[Material provided — start]

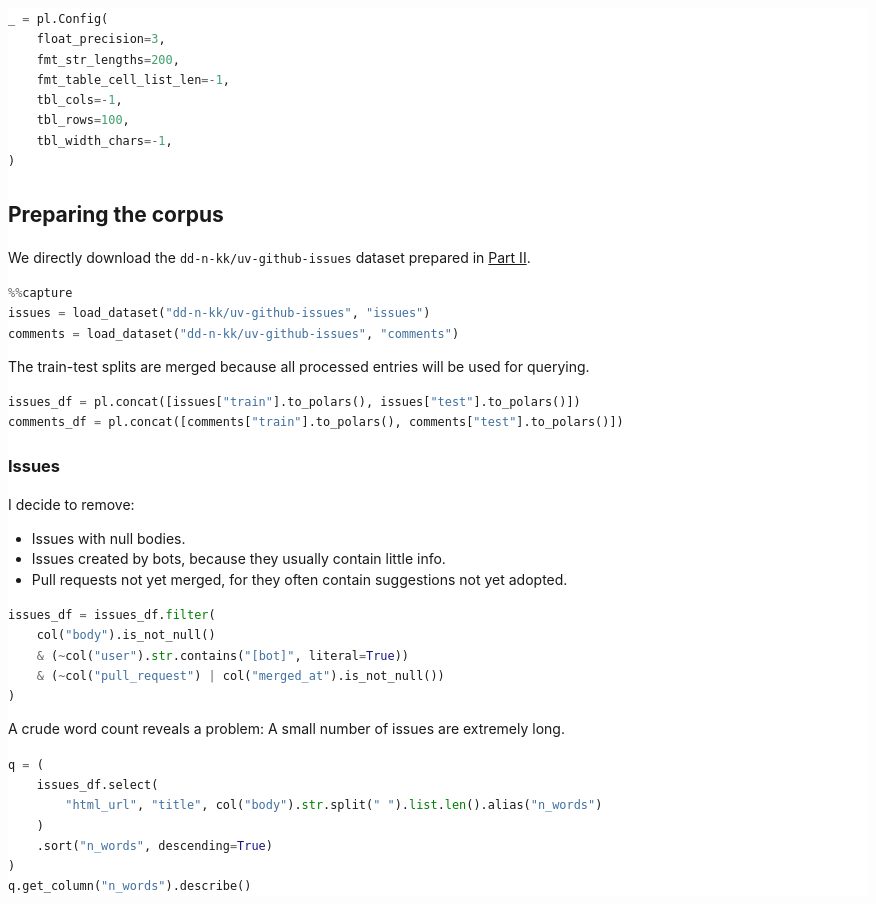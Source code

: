 
```python
_ = pl.Config(
    float_precision=3,
    fmt_str_lengths=200,
    fmt_table_cell_list_len=-1,
    tbl_cols=-1,
    tbl_rows=100,
    tbl_width_chars=-1,
)
```

## Preparing the corpus

We directly download the `dd-n-kk/uv-github-issues` dataset prepared in [Part II][2].


```python
%%capture
issues = load_dataset("dd-n-kk/uv-github-issues", "issues")
comments = load_dataset("dd-n-kk/uv-github-issues", "comments")
```

The train-test splits are merged because all processed entries will be used for querying.


```python
issues_df = pl.concat([issues["train"].to_polars(), issues["test"].to_polars()])
comments_df = pl.concat([comments["train"].to_polars(), comments["test"].to_polars()])
```

### Issues

I decide to remove:
- Issues with null bodies.
- Issues created by bots, because they usually contain little info.
- Pull requests not yet merged, for they often contain suggestions not yet adopted.


```python
issues_df = issues_df.filter(
    col("body").is_not_null()
    & (~col("user").str.contains("[bot]", literal=True))
    & (~col("pull_request") | col("merged_at").is_not_null())
)
```

A crude word count reveals a problem: A small number of issues are extremely long.


```python
q = (
    issues_df.select(
        "html_url", "title", col("body").str.split(" ").list.len().alias("n_words")
    )
    .sort("n_words", descending=True)
)
q.get_column("n_words").describe()
```


[1]: https://huggingface.co/learn/nlp-course/en/chapter5/5
[2]: make-huggingface-dataset-of-github-repo-issues.md
[3]: https://huggingface.co/BAAI/bge-m3
[4]: https://huggingface.co/FacebookAI/xlm-roberta-large
[5]: https://github.com/facebookresearch/faiss
[6]: https://github.com/facebookresearch/faiss/wiki/Guidelines-to-choose-an-index#if-below-1m-vectors-ivfk
[7]: https://huggingface.co/BAAI/bge-reranker-v2-m3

[Material provided — finish]

Exercise details ::
Copy out every line from the records that has the word "facebookresearch".

Solution ::
[5]: https://github.com/facebookresearch/faiss
[6]: https://github.com/facebookresearch/faiss/wiki/Guidelines-to-choose-an-index#if-below-1m-vectors-ivfk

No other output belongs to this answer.